### Task prompt
The job is to find each line in the entries holding the string "ObjectCreatorMirror" and copy that line.

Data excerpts

⁂

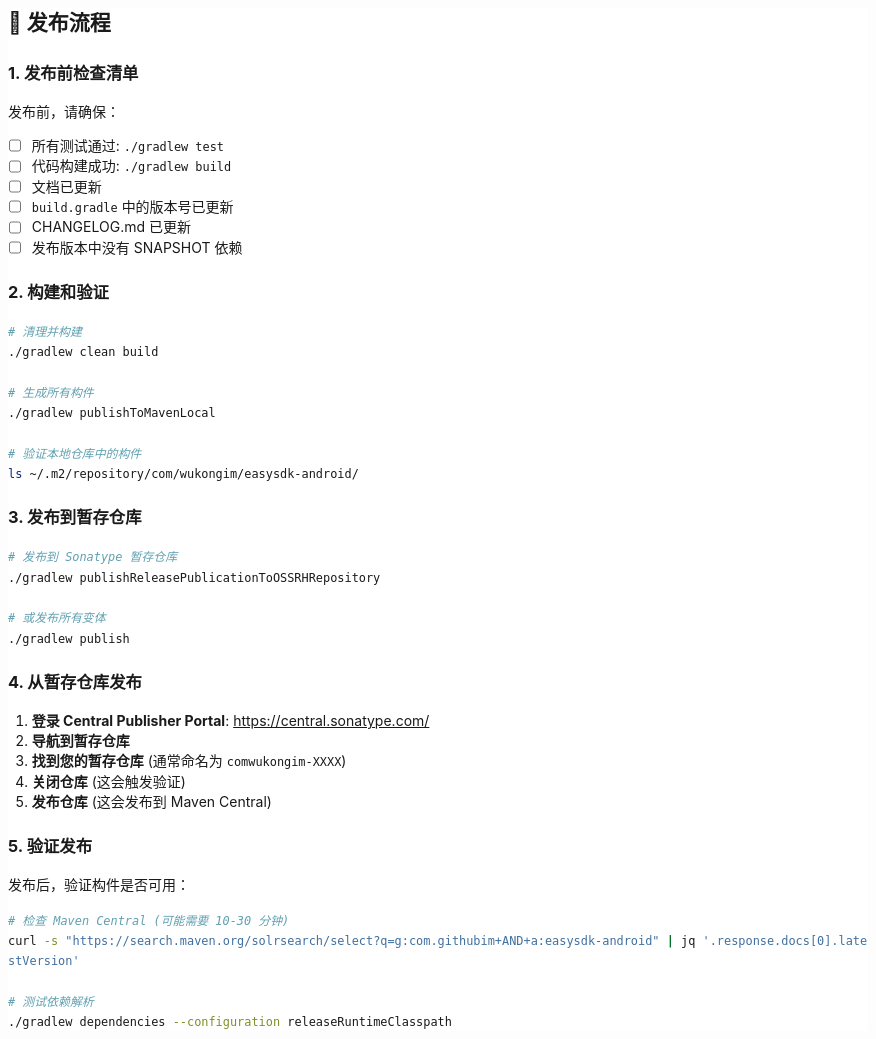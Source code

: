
 ```properties
```

## 🚀 发布流程

### 1. 发布前检查清单

发布前，请确保：

- [ ] 所有测试通过: `./gradlew test`
- [ ] 代码构建成功: `./gradlew build`
- [ ] 文档已更新
- [ ] `build.gradle` 中的版本号已更新
- [ ] CHANGELOG.md 已更新
- [ ] 发布版本中没有 SNAPSHOT 依赖

### 2. 构建和验证

```bash
# 清理并构建
./gradlew clean build

# 生成所有构件
./gradlew publishToMavenLocal

# 验证本地仓库中的构件
ls ~/.m2/repository/com/wukongim/easysdk-android/
```

### 3. 发布到暂存仓库

```bash
# 发布到 Sonatype 暂存仓库
./gradlew publishReleasePublicationToOSSRHRepository

# 或发布所有变体
./gradlew publish
```

### 4. 从暂存仓库发布

1. **登录 Central Publisher Portal**: https://central.sonatype.com/
2. **导航到暂存仓库**
3. **找到您的暂存仓库** (通常命名为 `comwukongim-XXXX`)
4. **关闭仓库** (这会触发验证)
5. **发布仓库** (这会发布到 Maven Central)

### 5. 验证发布

发布后，验证构件是否可用：

```bash
# 检查 Maven Central (可能需要 10-30 分钟)
curl -s "https://search.maven.org/solrsearch/select?q=g:com.githubim+AND+a:easysdk-android" | jq '.response.docs[0].latestVersion'

# 测试依赖解析
./gradlew dependencies --configuration releaseRuntimeClasspath
```
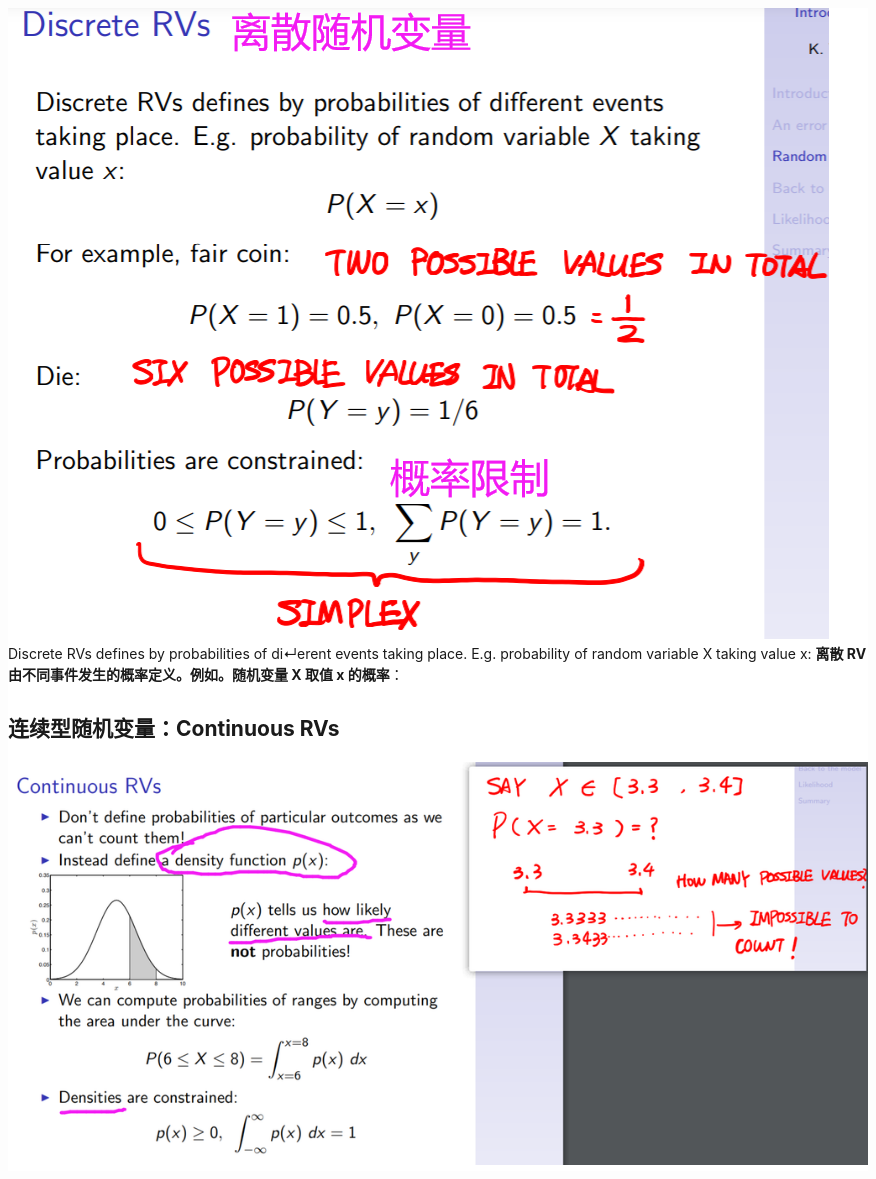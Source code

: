 ![](/static/2021-10-21-05-11-10.png)
Discrete RVs defines by probabilities of di↵erent events taking place. E.g. probability of random variable X taking value x: **离散 RV 由不同事件发生的概率定义。例如。随机变量 X 取值 x 的概率**：

## 连续型随机变量：Continuous RVs

![](/static/2021-10-21-05-28-33.png)
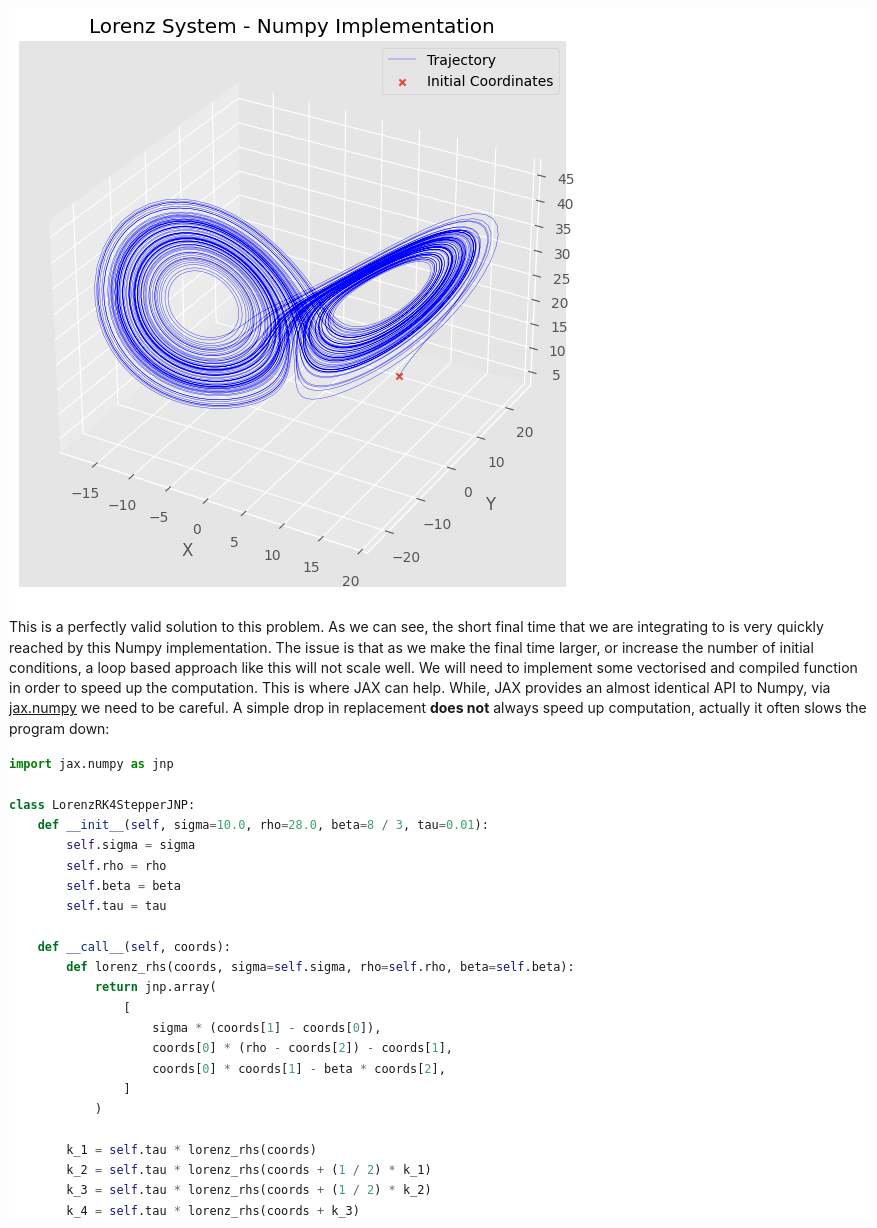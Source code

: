 ![png](output_3_0.png)

This is a perfectly valid solution to this problem. As we can see, the short final time that we are integrating to is very quickly reached by this Numpy implementation. The issue is that as we make the final time larger, or increase the number of initial conditions, a loop based approach like this will not scale well. We will need to implement some vectorised and compiled function in order to speed up the computation. This is where JAX can help. While, JAX provides an almost identical API to Numpy, via [jax.numpy](https://docs.jax.dev/en/latest/jax.numpy.html#module-jax.numpy) we need to be careful. A simple drop in replacement **does not** always speed up computation, actually it often slows the program down:

```python
import jax.numpy as jnp

class LorenzRK4StepperJNP:
    def __init__(self, sigma=10.0, rho=28.0, beta=8 / 3, tau=0.01):
        self.sigma = sigma
        self.rho = rho
        self.beta = beta
        self.tau = tau

    def __call__(self, coords):
        def lorenz_rhs(coords, sigma=self.sigma, rho=self.rho, beta=self.beta):
            return jnp.array(
                [
                    sigma * (coords[1] - coords[0]),
                    coords[0] * (rho - coords[2]) - coords[1],
                    coords[0] * coords[1] - beta * coords[2],
                ]
            )

        k_1 = self.tau * lorenz_rhs(coords)
        k_2 = self.tau * lorenz_rhs(coords + (1 / 2) * k_1)
        k_3 = self.tau * lorenz_rhs(coords + (1 / 2) * k_2)
        k_4 = self.tau * lorenz_rhs(coords + k_3)
```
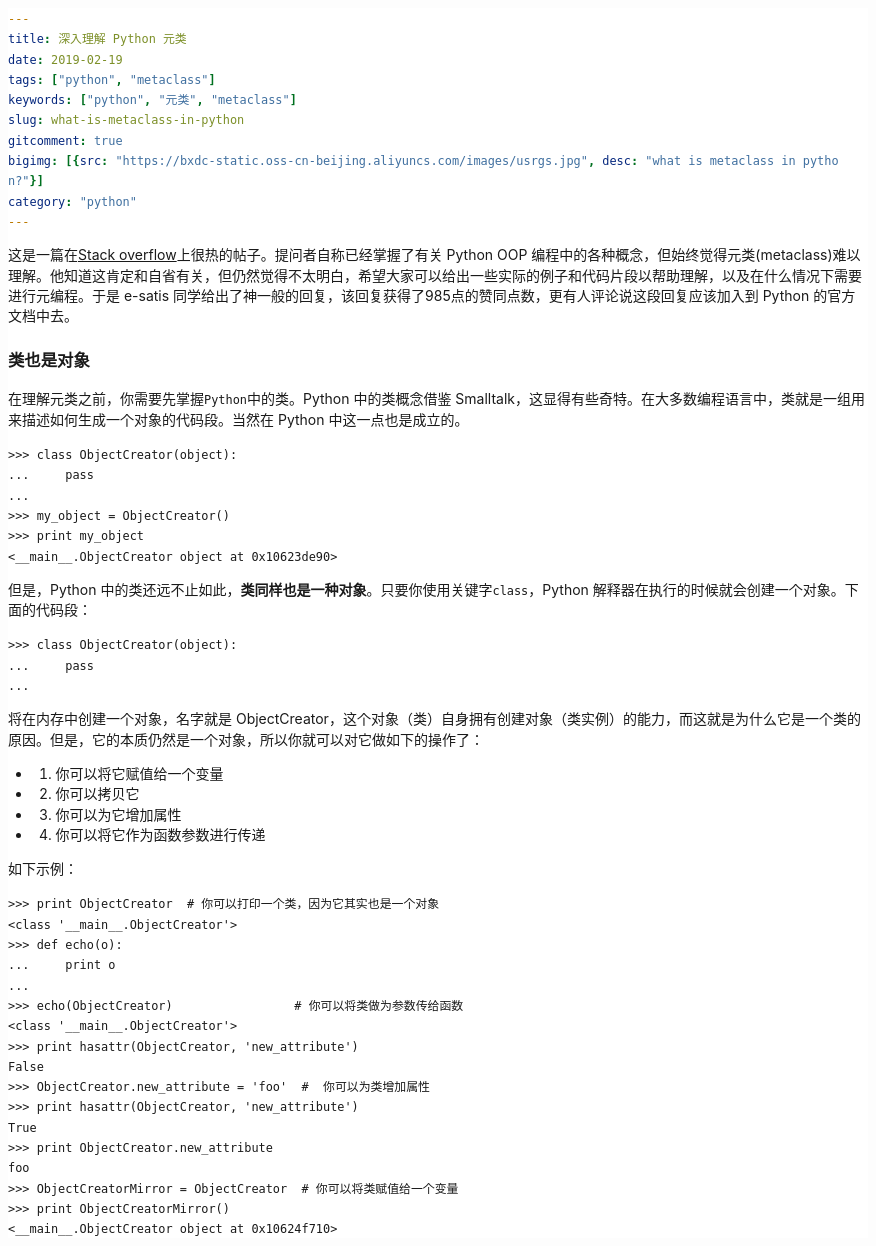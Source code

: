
 ```yaml
---
title: 深入理解 Python 元类
date: 2019-02-19
tags: ["python", "metaclass"]
keywords: ["python", "元类", "metaclass"]
slug: what-is-metaclass-in-python
gitcomment: true
bigimg: [{src: "https://bxdc-static.oss-cn-beijing.aliyuncs.com/images/usrgs.jpg", desc: "what is metaclass in python?"}]
category: "python"
---
```


这是一篇在[Stack overflow](http://stackoverflow.com/questions/100003/what-is-a-metaclass-in-python)上很热的帖子。提问者自称已经掌握了有关 Python OOP 编程中的各种概念，但始终觉得元类(metaclass)难以理解。他知道这肯定和自省有关，但仍然觉得不太明白，希望大家可以给出一些实际的例子和代码片段以帮助理解，以及在什么情况下需要进行元编程。于是 e-satis 同学给出了神一般的回复，该回复获得了985点的赞同点数，更有人评论说这段回复应该加入到 Python 的官方文档中去。



### 类也是对象
在理解元类之前，你需要先掌握`Python`中的类。Python 中的类概念借鉴 Smalltalk，这显得有些奇特。在大多数编程语言中，类就是一组用来描述如何生成一个对象的代码段。当然在 Python 中这一点也是成立的。
```shell
>>> class ObjectCreator(object):
...     pass
...
>>> my_object = ObjectCreator()
>>> print my_object
<__main__.ObjectCreator object at 0x10623de90>
```

但是，Python 中的类还远不止如此，**类同样也是一种对象**。只要你使用关键字`class`，Python 解释器在执行的时候就会创建一个对象。下面的代码段：
```shell
>>> class ObjectCreator(object):
...     pass
...
```

将在内存中创建一个对象，名字就是 ObjectCreator，这个对象（类）自身拥有创建对象（类实例）的能力，而这就是为什么它是一个类的原因。但是，它的本质仍然是一个对象，所以你就可以对它做如下的操作了：

* 1) 你可以将它赋值给一个变量
* 2) 你可以拷贝它
* 3) 你可以为它增加属性
* 4) 你可以将它作为函数参数进行传递

如下示例：
```shell
>>> print ObjectCreator  # 你可以打印一个类，因为它其实也是一个对象
<class '__main__.ObjectCreator'>
>>> def echo(o):
...     print o
...
>>> echo(ObjectCreator)                 # 你可以将类做为参数传给函数
<class '__main__.ObjectCreator'>
>>> print hasattr(ObjectCreator, 'new_attribute')
False
>>> ObjectCreator.new_attribute = 'foo'  #  你可以为类增加属性
>>> print hasattr(ObjectCreator, 'new_attribute')
True
>>> print ObjectCreator.new_attribute
foo
>>> ObjectCreatorMirror = ObjectCreator  # 你可以将类赋值给一个变量
>>> print ObjectCreatorMirror()
<__main__.ObjectCreator object at 0x10624f710>
```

⁂

### Answer box
>>> ObjectCreatorMirror = ObjectCreator  # 你可以将类赋值给一个变量
>>> print ObjectCreatorMirror()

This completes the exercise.